Chike Africa, a company registered in Port Louis, Mauritius has put in a formal expression of interest (EoI) for buying a stake in Real People, a non-deposit taking financial solutions provider and settling its debt.
For this to be realised, Real People has asked holders of its Ksh 1.3 billion outstanding corporate bond to take a 70 per cent cut on the principal amount covering the first part of the issue worth Ksh 267.1 million.
This is part of the Extraordinary Resolutions proposed by the Nairobi Securities Exchange fixed-rate note issuer, ahead of its 21st December 2021 for the purpose of considering and, if thought fit, passing them.
If passed, the Bondholders will have waived Ksh.187 million in due payments.
Chike Africa intends to invest Ksh 675 million ($6 million) in two equal tranches in the distressed firm.
Other proposed resolutions require the bondholders to waive accrued and unpaid interest for the period from August 2020 to February 2022. The 30 per cent balance in principal is expected to be cleared in three equal instalments starting from February 28, 2023, to February 28, 2025.
Redemption of the bonds has been delayed by three times to date.
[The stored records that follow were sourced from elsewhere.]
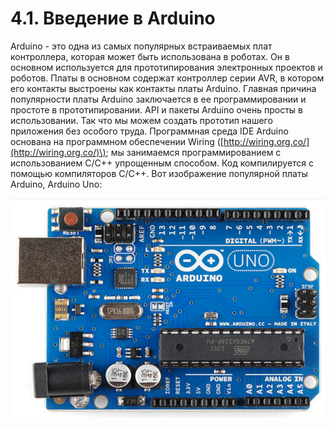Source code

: # 4.1. Введение в Arduino

Arduino - это одна из самых популярных встраиваемых плат контроллера, которая может быть использована в роботах. Он в основном используется для прототипирования электронных проектов и роботов. Платы в основном содержат контроллер серии AVR, в котором его контакты выстроены как контакты платы Arduino. Главная причина популярности платы Arduino заключается в ее программировании и простоте в прототипировании. API и пакеты Arduino очень просты в использовании. Так что мы можем создать прототип нашего приложения без особого труда. Программная среда IDE Arduino основана на программном обеспечении Wiring \([http://wiring.org.co/](http://wiring.org.co/)\); мы занимаемся программированием с использованием C/C++ упрощенным способом. Код компилируется с помощью компиляторов C/C++. Вот изображение популярной платы Arduino, Arduino Uno:

![](../.gitbook/assets/image%20%288%29.png)



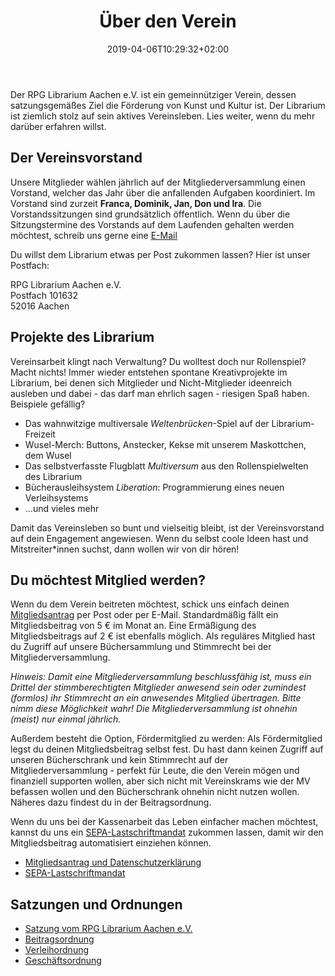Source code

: ﻿---
title: "Über den Verein"
date: 2019-04-06T10:29:32+02:00
draft: false
menu:
  main:
    weight: 400
---

Der RPG Librarium Aachen e.V. ist ein gemeinnütziger Verein, dessen satzungsgemäßes Ziel die Förderung von Kunst und Kultur ist. Der Librarium ist ziemlich stolz auf sein aktives Vereinsleben. Lies weiter, wenn du mehr darüber erfahren willst. 

## Der Vereinsvorstand
Unsere Mitglieder wählen jährlich auf der Mitgliederversammlung einen Vorstand, welcher das Jahr über die anfallenden Aufgaben koordiniert. Im Vorstand sind zurzeit  **Franca, Dominik, Jan, Don und Ira**. Die Vorstandssitzungen sind grundsätzlich öffentlich.  Wenn du über die Sitzungstermine des Vorstands auf dem Laufenden gehalten werden möchtest, schreib uns gerne eine [E-Mail](mailto:vorstand@rpg-librarium.de)  

Du willst dem Librarium etwas per Post zukommen lassen? Hier ist unser Postfach:

RPG Librarium Aachen e.V.  
Postfach 101632  
52016 Aachen

## Projekte des Librarium
Vereinsarbeit klingt nach Verwaltung? Du wolltest doch nur Rollenspiel? Macht nichts! Immer wieder entstehen spontane Kreativprojekte im Librarium, bei denen sich Mitglieder und Nicht-Mitglieder ideenreich ausleben und dabei - das darf man ehrlich sagen - riesigen Spaß haben. Beispiele gefällig?

* Das wahnwitzige multiversale *Weltenbrücken*-Spiel auf der Librarium-Freizeit
* Wusel-Merch: Buttons, Anstecker, Kekse mit unserem Maskottchen, dem Wusel
* Das selbstverfasste Flugblatt *Multiversum* aus den Rollenspielwelten des Librarium 
* Bücherausleihsystem *Liberation*: Programmierung eines neuen Verleihsystems  
* ...und vieles mehr

Damit das Vereinsleben so bunt und vielseitig bleibt, ist der Vereinsvorstand auf dein Engagement angewiesen. Wenn du selbst coole Ideen hast und Mitstreiter*innen suchst, dann wollen wir von dir hören!

## Du möchtest Mitglied werden?
Wenn du dem Verein beitreten möchtest, schick uns einfach deinen [Mitgliedsantrag](/files/Mitgliedsantrag_Datenschutzerklärung.pdf) per Post oder per E-Mail. Standardmäßig fällt ein Mitgliedsbeitrag von 5 € im Monat an. Eine Ermäßigung des Mitgliedsbeitrags auf 2 € ist ebenfalls möglich. Als reguläres Mitglied hast du Zugriff auf unsere Büchersammlung und Stimmrecht bei der Mitgliederversammlung. 

*Hinweis: Damit eine Mitgliederversammlung beschlussfähig ist, muss ein Drittel der stimmberechtigten Mitglieder anwesend sein oder zumindest (formlos) ihr Stimmrecht an ein anwesendes Mitglied übertragen. Bitte nimm diese Möglichkeit wahr! Die Mitgliederversammlung ist ohnehin (meist) nur einmal jährlich.*

Außerdem besteht die Option, Fördermitglied zu werden: Als Fördermitglied legst du deinen Mitgliedsbeitrag selbst fest. Du hast dann keinen Zugriff auf unseren Bücherschrank und kein Stimmrecht auf der Mitgliederversammlung - perfekt für Leute, die den Verein mögen und finanziell supporten wollen, aber sich nicht mit Vereinskrams wie der MV befassen wollen und den Bücherschrank ohnehin nicht nutzen wollen. Näheres dazu findest du in der Beitragsordnung. 

Wenn du uns bei der Kassenarbeit das Leben einfacher machen möchtest, kannst du uns ein [SEPA-Lastschriftmandat](/files/SEPA_Mandat.pdf) zukommen lassen, damit wir den Mitgliedsbeitrag automatisiert einziehen können.  

- [Mitgliedsantrag und Datenschutzerklärung](/files/Mitgliedsantrag_Datenschutzerklärung.pdf)
- [SEPA-Lastschriftmandat](/files/SEPA_Mandat.pdf)

## Satzungen und Ordnungen
- [Satzung vom RPG Librarium Aachen e.V.](/files/Satzung_RPG_Librarium_Aachen.pdf)
- [Beitragsordnung](/files/Beitragsordnung.pdf)
- [Verleihordnung](/files/Verleihordnung.pdf)
- [Geschäftsordnung](/files/Geschäftsordnung.pdf)
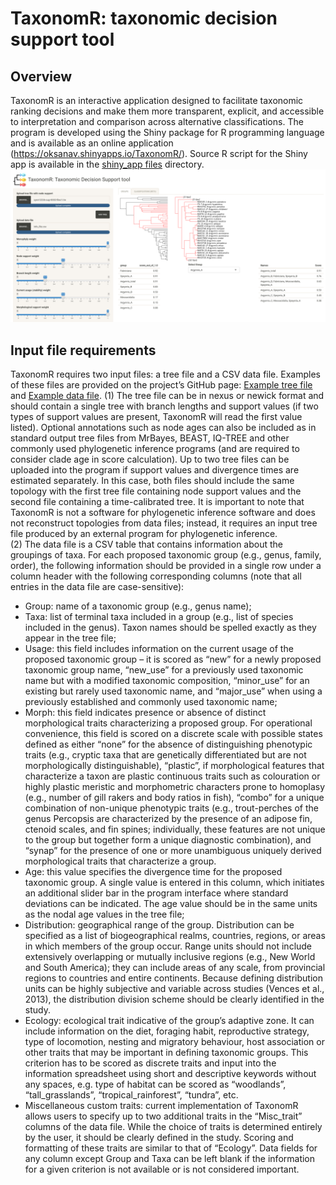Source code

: # TaxonomR: taxonomic decision support tool
## Overview  
TaxonomR is an interactive application designed to facilitate taxonomic ranking decisions and make them more transparent, explicit, and accessible to interpretation and comparison across alternative classifications. The program is developed using the Shiny package for R programming language and is available as an online application (https://oksanav.shinyapps.io/TaxonomR/). Source R script for the Shiny app is available in the [shiny_app files](https://github.com/OksanaVe/TaxonomR/tree/main/shiny_app%20files) directory.  
![Browser view](TaxonomR.png)
  
## Input file requirements  
TaxonomR requires two input files: a tree file and a CSV data file. Examples of these files are provided on the project’s GitHub page: [Example tree file](https://github.com/OksanaVe/TaxonomR/blob/main/Example_tree.tre) and [Example data file](https://github.com/OksanaVe/TaxonomR/blob/main/Example_data.csv). 
(1) The tree file can be in nexus or newick format and should contain a single tree with branch lengths and support values (if two types of support values are present, TaxonomR will read the first value listed). Optional annotations such as node ages can also be included as in standard output tree files from MrBayes, BEAST, IQ-TREE and other commonly used phylogenetic inference programs (and are required to consider clade age in score calculation). Up to two tree files can be uploaded into the program if support values and divergence times are estimated separately. In this case, both files should include the same topology with the first tree file containing node support values and the second file containing a time-calibrated tree. It is important to note that TaxonomR is not a software for phylogenetic inference software and does not reconstruct topologies from data files; instead, it requires an input tree file produced by an external program for phylogenetic inference.   
(2) The data file is a CSV table that contains information about the groupings of taxa. For each proposed taxonomic group (e.g., genus, family, order), the following information should be provided in a single row under a column header with the following corresponding columns (note that all entries in the data file are case-sensitive):  
-	Group: name of a taxonomic group (e.g., genus name);  
-	Taxa: list of terminal taxa included in a group (e.g., list of species included in the genus). Taxon names should be spelled exactly as they appear in the tree file;  
-	Usage: this field includes information on the current usage of the proposed taxonomic group – it is scored as “new” for a newly proposed taxonomic group name, “new_use” for a previously used taxonomic name but with a modified taxonomic composition, “minor_use” for an existing but rarely used taxonomic name, and “major_use” when using a previously established and commonly used taxonomic name;  
-	Morph: this field indicates presence or absence of distinct morphological traits characterizing a proposed group. For operational convenience, this field is scored on a discrete scale with possible states defined as either “none” for the absence of distinguishing phenotypic traits (e.g., cryptic taxa that are genetically differentiated but are not morphologically distinguishable), “plastic”, if morphological features that characterize a taxon are plastic continuous traits such as colouration or highly plastic meristic and morphometric characters prone to homoplasy (e.g., number of gill rakers and body ratios in fish), “combo” for a unique combination of non-unique phenotypic traits (e.g., trout-perches of the genus Percopsis are characterized by the presence of an adipose fin, ctenoid scales, and fin spines; individually, these features are not unique to the group but together form a unique diagnostic combination), and “synap” for the presence of one or more unambiguous uniquely derived morphological traits that characterize a group.  
-	Age: this value specifies the divergence time for the proposed taxonomic group. A single value is entered in this column, which initiates an additional slider bar in the program interface where standard deviations can be indicated. The age value should be in the same units as the nodal age values in the tree file;  
-	Distribution: geographical range of the group. Distribution can be specified as a list of biogeographical realms, countries, regions, or areas in which members of the group occur. Range units should not include extensively overlapping or mutually inclusive regions (e.g., New World and South America); they can include areas of any scale, from provincial regions to countries and entire continents. Because defining distribution units can be highly subjective and variable across studies (Vences et al., 2013), the distribution division scheme should be clearly identified in the study.  
-	Ecology: ecological trait indicative of the group’s adaptive zone. It can include information on the diet, foraging habit, reproductive strategy, type of locomotion, nesting and migratory behaviour, host association or other traits that may be important in defining taxonomic groups. This criterion has to be scored as discrete traits and input into the information spreadsheet using short and descriptive keywords without any spaces, e.g. type of habitat can be scored as “woodlands”, “tall_grasslands”, “tropical_rainforest”, “tundra”, etc.  
-	Miscellaneous custom traits: current implementation of TaxonomR allows users to specify up to two additional traits in the “Misc_trait” columns of the data file. While the choice of traits is determined entirely by the user, it should be clearly defined in the study. Scoring and formatting of these traits are similar to that of “Ecology”.
Data fields for any column except Group and Taxa can be left blank if the information for a given criterion is not available or is not considered important.  
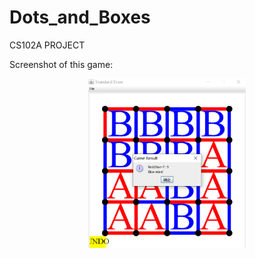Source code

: # Dots_and_Boxes
CS102A PROJECT

Screenshot of this game:

<div align="center">
	<img src="https://github.com/tao-sun2/Dots_and_Boxes/blob/master/images/%E6%97%A0%E6%A0%87%E9%A2%98.png" width="50%">
</div>


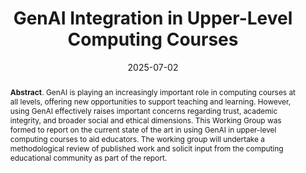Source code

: ---
title: "GenAI Integration in Upper-Level Computing Courses"
authors: '<i>Dennis J Bouvier, Bruno Pereira Cipriano, Richard Glassey, Raymond Pettit, Emma Anderson, Anastasia Birillo, Ryan Dougherty, Orit Hazzan, Olga Petrovska, Nuno Pombo, Ebrahim Rahimi, Charanya Ramakrishnan, Alexander Steinmaurer, Shubbhi Taneja, Muhammad Usman, Annapurna Vadaparty, Govindha Ramaiah Yeluripati</i>'
status: "accepted"
collection: publications
permalink: /publications/2025-07-02-genAI-working-group
date: 2025-07-02
venue: "<b>ITiCSE'25</b>"
pdf: "https://nbirillo.github.io/files/iticse2025-working-group.pdf"
level: 'A'
counter_id: 'C19'
abstract: "<p><b>Abstract</b>. GenAI is playing an increasingly important role in computing courses at all levels, offering new opportunities to support teaching and learning. However, using GenAI effectively raises important concerns regarding trust, academic integrity, and broader social and ethical dimensions. This Working Group was formed to report on the current state of the art in using GenAI in upper-level computing courses to aid educators. The working group will undertake a methodological review of published work and solicit input from the computing educational community as part of the report.</p>"
---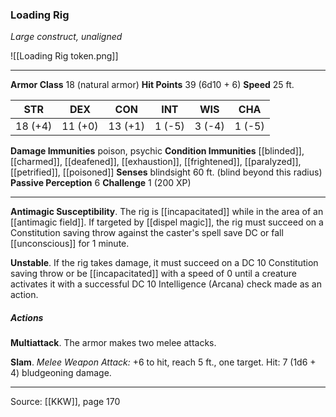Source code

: ### Loading Rig
_Large construct, unaligned_

![[Loading Rig token.png]]


---

**Armor Class** 18 (natural armor)
**Hit Points** 39 (6d10 + 6)
**Speed** 25 ft.

| STR     | DEX     | CON     | INT     | WIS     | CHA     |
|---------|---------|---------|---------|---------|---------|
| 18 (+4) | 11 (+0) | 13 (+1) | 1 (-5) | 3 (-4) | 1 (-5) |

**Damage Immunities** poison, psychic
**Condition Immunities** [[blinded]], [[charmed]], [[deafened]], [[exhaustion]], [[frightened]], [[paralyzed]], [[petrified]], [[poisoned]]
**Senses** blindsight 60 ft. (blind beyond this radius)
**Passive Perception** 6
**Challenge** 1 (200 XP)

---

**Antimagic Susceptibility**. The rig is [[incapacitated]] while in the area of an [[antimagic field]]. If targeted by [[dispel magic]], the rig must succeed on a Constitution saving throw against the caster's spell save DC or fall [[unconscious]] for 1 minute.

**Unstable**. If the rig takes damage, it must succeed on a DC 10 Constitution saving throw or be [[incapacitated]] with a speed of 0 until a creature activates it with a successful DC 10 Intelligence (Arcana) check made as an action.

##### Actions
**Multiattack**. The armor makes two melee attacks.

**Slam**. _Melee Weapon Attack:_ +6 to hit, reach 5 ft., one target. Hit: 7 (1d6 + 4) bludgeoning damage.


---

Source: [[KKW]], page 170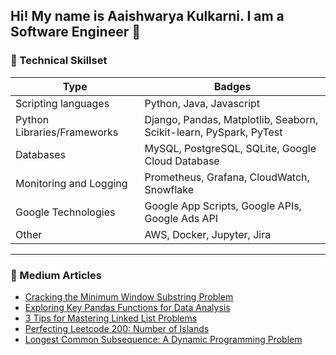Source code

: ## Hi! My name is Aaishwarya Kulkarni. I am a Software Engineer 👋

### 🧠 Technical Skillset

| Type | Badges |
| -- | -- |
| Scripting languages | Python, Java, Javascript |
| Python Libraries/Frameworks | Django, Pandas, Matplotlib, Seaborn, Scikit-learn, PySpark, PyTest | 
| Databases | MySQL, PostgreSQL, SQLite, Google Cloud Database |
| Monitoring and Logging | Prometheus, Grafana, CloudWatch, Snowflake |
| Google Technologies | Google App Scripts, Google APIs, Google Ads API |
|Other | AWS, Docker, Jupyter, Jira |

---
### 📝 Medium Articles

<!-- MEDIUM:START -->
- [Cracking the Minimum Window Substring Problem](https://aaishwaryakulkarni.medium.com/cracking-the-minimum-window-substring-problem-8611827d6faa)
- [Exploring Key Pandas Functions for Data Analysis](https://medium.com/@aaishwaryakulkarni/exploring-key-pandas-functions-for-data-analysis-3fe61c028d0a)
- [3 Tips for Mastering Linked List Problems](https://medium.com/@aaishwaryakulkarni/3-tips-for-mastering-linked-list-problems-bcac5a0d6bbb)
- [Perfecting Leetcode 200: Number of Islands](https://medium.com/@aaishwaryakulkarni/perfecting-leetcode-200-number-of-islands-ebd387776f8d)
- [Longest Common Subsequence: A Dynamic Programming Problem](https://medium.com/@aaishwaryakulkarni/longest-common-subsequence-a-dynamic-programming-problem-754a20c29a6d)
<!-- MEDIUM:END -->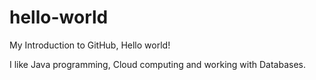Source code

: # hello-world
My Introduction to GitHub, Hello world!

I like Java programming, Cloud computing and working with Databases.

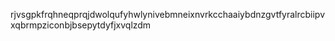 rjvsgpkfrqhneqprqjdwolqufyhwlynivebmneixnvrkcchaaiybdnzgvtfyralrcbiipvxqbrmpziconbjbsepytdyfjxvqlzdm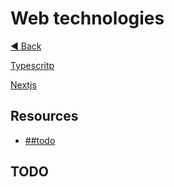 # Web technologies

[◀ Back](../index.md)

[Typescritp](typescript/index.md)

[Nextjs](nextjs/index.md)


## Resources

- [##todo](#todo)



## TODO

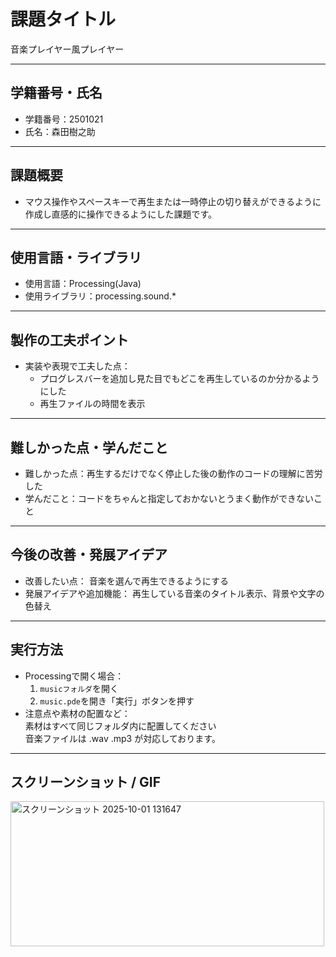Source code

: # 課題タイトル
音楽プレイヤー風プレイヤー

---

## 学籍番号・氏名
- 学籍番号：2501021
- 氏名：森田樹之助

---

## 課題概要
- マウス操作やスペースキーで再生または一時停止の切り替えができるように作成し直感的に操作できるようにした課題です。

---

## 使用言語・ライブラリ
- 使用言語：Processing(Java)
- 使用ライブラリ：processing.sound.*

---

## 製作の工夫ポイント
- 実装や表現で工夫した点：
  - プログレスバーを追加し見た目でもどこを再生しているのか分かるようにした
  - 再生ファイルの時間を表示

---

## 難しかった点・学んだこと
- 難しかった点：再生するだけでなく停止した後の動作のコードの理解に苦労した
- 学んだこと：コードをちゃんと指定しておかないとうまく動作ができないこと

---

## 今後の改善・発展アイデア
- 改善したい点：
音楽を選んで再生できるようにする
- 発展アイデアや追加機能：
再生している音楽のタイトル表示、背景や文字の色替え

---

## 実行方法 
- Processingで開く場合：
  1. `musicフォルダ`を開く
  2. `music.pde`を開き「実行」ボタンを押す
- 注意点や素材の配置など：<br>
  素材はすべて同じフォルダ内に配置してください<br>
  音楽ファイルは .wav .mp3 が対応しております。

---


## スクリーンショット / GIF
<img width="502" height="232" alt="スクリーンショット 2025-10-01 131647" src="https://github.com/user-attachments/assets/ae276d00-06b9-498c-8e47-c1fb082ec11b" />
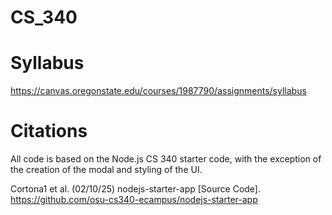 # CS_340

# Syllabus
https://canvas.oregonstate.edu/courses/1987790/assignments/syllabus

# Citations
All code is based on the Node.js CS 340 starter code, with the exception of the creation of the modal and styling of the UI.

Cortona1 et al. (02/10/25) nodejs-starter-app [Source Code]. https://github.com/osu-cs340-ecampus/nodejs-starter-app

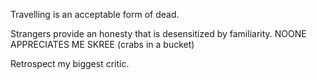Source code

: Travelling is an acceptable form of dead.

Strangers provide an honesty that is desensitized by familiarity. NOONE APPRECIATES ME SKREE (crabs in a bucket)

Retrospect my biggest critic.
“In our view, although the proposal offers a solution for noteholders whose maturity dates have been extended 6 times, the 70.0 per cent haircut, which would amount to approximately Kshs 0.9 billion, would represent a significant loss to investors and in turn dampen investor confidence in public markets,” Cytonn Investments note in a markets’ update.
“Key to note, the Noteholders had been offered an equity stake in the company in order to decrease the liability and interest expense while also boosting working capital as it scouted for a strategic partner.”
The Real People MTN adds to the list of regulated entities that have led to losses for investors in Kenya, amounting to approximately Kshs 209.4 billion, and further debunks the myth that regulated products are always safer.
“In our view, the Capital Markets Authority (CMA) should put in place sufficient mechanisms to protect investors’ funds in the capital markets, such as a Capital Markets Compensation Fund which would pool funds from market transactions and step in to compensate investors in the event of losses or illiquidity.
Currently, investors in the capital markets are only protected by the Investor Compensation Fund (ICF), which only secures investors from failure of a licensed broker or dealer to meet contractual obligations,” Cytonn notes.